In the meantime, I finally talked to my paid manuscript consultant yesterday. Round three coming up. I know I’ve said this before but it bears repeating, perhaps even shouting off the rooftops: SHE LOVES MY BOOK.
I think people forget how solitary a process writing is.
House names should not be italicized. If I’m gonna talk about the elder Middletons toward the end, they need to be introduced earlier. Still sags here and there — needs tightening. Not so many descriptions of clouds, perhaps. Maybe not so much about Melody’s first owner. Explain what head rights are and how to memorialize land in Author’s Note, which starts like this:
When I began this novel, Trayvon Martin was alive and as I finished the second edit, George Floyd was dead.
The suggestion that I add an epilogue (say in 1758 after Eliza and Charles Pinckney return from a five year stay in England), will take a little more thought. That’s fourteen years after my original end. Lots of years I haven’t thought about all that much.
A six year time frame (1738 to 1744) allowed a laser-like focus. Etiquette in 1720? I don’t care! Rice markets in 1750? Also don’t care. Now I need to care. I’ll start with Eliza’s letters.
A walk with temps in the 40’s was cause for celebration this week. Daffodils shoving aside leaf debris. Snow shrugging off the curbs. It won’t be long now ’til the miracle of hyacinths.
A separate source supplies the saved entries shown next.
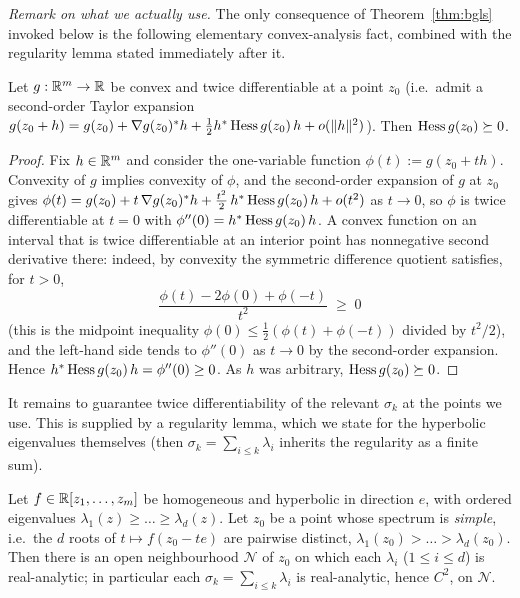 \noindent\emph{Remark on what we actually use.} The only consequence of
Theorem~\ref{thm:bgls} invoked below is the following elementary
convex-analysis fact, combined with the regularity lemma stated immediately
after it.

\begin{qfourlemma}\label{lem:convC2}
Let $g:\qfourR^m\to\qfourR$ be convex and twice differentiable at a point $z_0$
(i.e.\ admit a second-order Taylor expansion
$g(z_0+h)=g(z_0)+\nabla g(z_0)^\ast h+\tfrac12 h^\ast\qfourHess g(z_0)\,h+o(\|h\|^2)$).
Then $\qfourHess g(z_0)\qfourPSD$.
\end{qfourlemma}

\begin{proof}
Fix $h\in\qfourR^m$ and consider the one-variable function
$\phi(t):=g(z_0+th)$. Convexity of $g$ implies convexity of $\phi$, and the
second-order expansion of $g$ at $z_0$ gives
$\phi(t)=g(z_0)+t\,\nabla g(z_0)^\ast h+\tfrac{t^2}{2}\,h^\ast\qfourHess g(z_0)\,h+o(t^2)$
as $t\to0$, so $\phi$ is twice differentiable at $t=0$ with
$\phi''(0)=h^\ast\qfourHess g(z_0)\,h$. A convex function on an interval that is
twice differentiable at an interior point has nonnegative second derivative
there: indeed, by convexity the symmetric difference quotient satisfies, for
$t>0$,
\[
\frac{\phi(t)-2\phi(0)+\phi(-t)}{t^2}\;\ge\;0
\]
(this is the midpoint inequality $\phi(0)\le\tfrac12(\phi(t)+\phi(-t))$ divided by
$t^2/2$), and the left-hand side tends to $\phi''(0)$ as $t\to0$ by the
second-order expansion. Hence $h^\ast\qfourHess g(z_0)\,h=\phi''(0)\ge0$. As
$h$ was arbitrary, $\qfourHess g(z_0)\qfourPSD$.
\end{proof}

It remains to guarantee twice differentiability of the relevant
$\sigma_k$ at the points we use. This is supplied by a regularity lemma, which we
state for the hyperbolic eigenvalues themselves (then $\sigma_k=\sum_{i\le
k}\lambda_i$ inherits the regularity as a finite sum).

\begin{qfourlemma}\label{lem:reg}
Let $f\in\qfourR[z_1,\dots,z_m]$ be homogeneous and hyperbolic in direction $e$,
with ordered eigenvalues $\lambda_1(z)\ge\dots\ge\lambda_d(z)$. Let $z_0$ be a
point whose spectrum is \emph{simple}, i.e.\ the $d$ roots of
$t\mapsto f(z_0-te)$ are pairwise distinct,
$\lambda_1(z_0)>\dots>\lambda_d(z_0)$. Then there is an open neighbourhood
$\mathcal N$ of $z_0$ on which each $\lambda_i$ ($1\le i\le d$) is real-analytic;
in particular each $\sigma_k=\sum_{i\le k}\lambda_i$ is real-analytic, hence
$C^2$, on $\mathcal N$.
\end{qfourlemma}

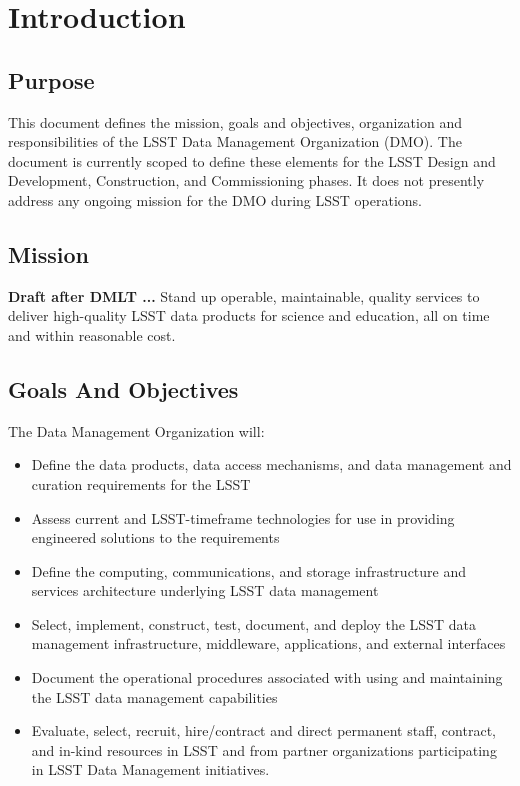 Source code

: \section{Introduction}
\subsection{Purpose}
This document defines the mission, goals and objectives, organization and responsibilities of the LSST Data Management Organization (DMO).  The document is currently scoped to define these elements for the LSST Design and Development, Construction, and Commissioning phases.  It does not presently address any ongoing mission for the DMO during LSST operations.

\subsection{Mission}
{\bf Draft after DMLT ...}
Stand up operable, maintainable, quality services to deliver high-quality LSST data products for science and education, all on time and within reasonable cost.

\subsection{Goals And Objectives}
The Data Management Organization will:
\begin{itemize}
\item Define the data products, data access mechanisms, and data management and curation requirements for the LSST
\item Assess current and LSST-timeframe technologies for use in providing engineered solutions to the requirements
\item Define the computing, communications, and storage infrastructure and services architecture underlying LSST data management
\item Select, implement, construct, test, document, and deploy the LSST data management infrastructure, middleware, applications, and external interfaces
\item Document the operational procedures associated with using and maintaining the LSST data management capabilities
\item Evaluate, select, recruit, hire/contract and direct permanent staff, contract, and in-kind resources in LSST and from partner organizations participating in LSST Data Management initiatives.

\end{itemize}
In the meantime I am trying to answer the question (Acey’s): how do you hold your heart? Or maybe just asking it. Softly.
The collage challenge with Paris Collage Collective continues. This week: Shirley Chisholm.
More to come. I want to cut up seed catalogues and wreathe her head with flowers. In the collage above, the headstone of Harriett Jacobs served as reference to the long history of oppression, Jacobs being another Black woman who overcame so much.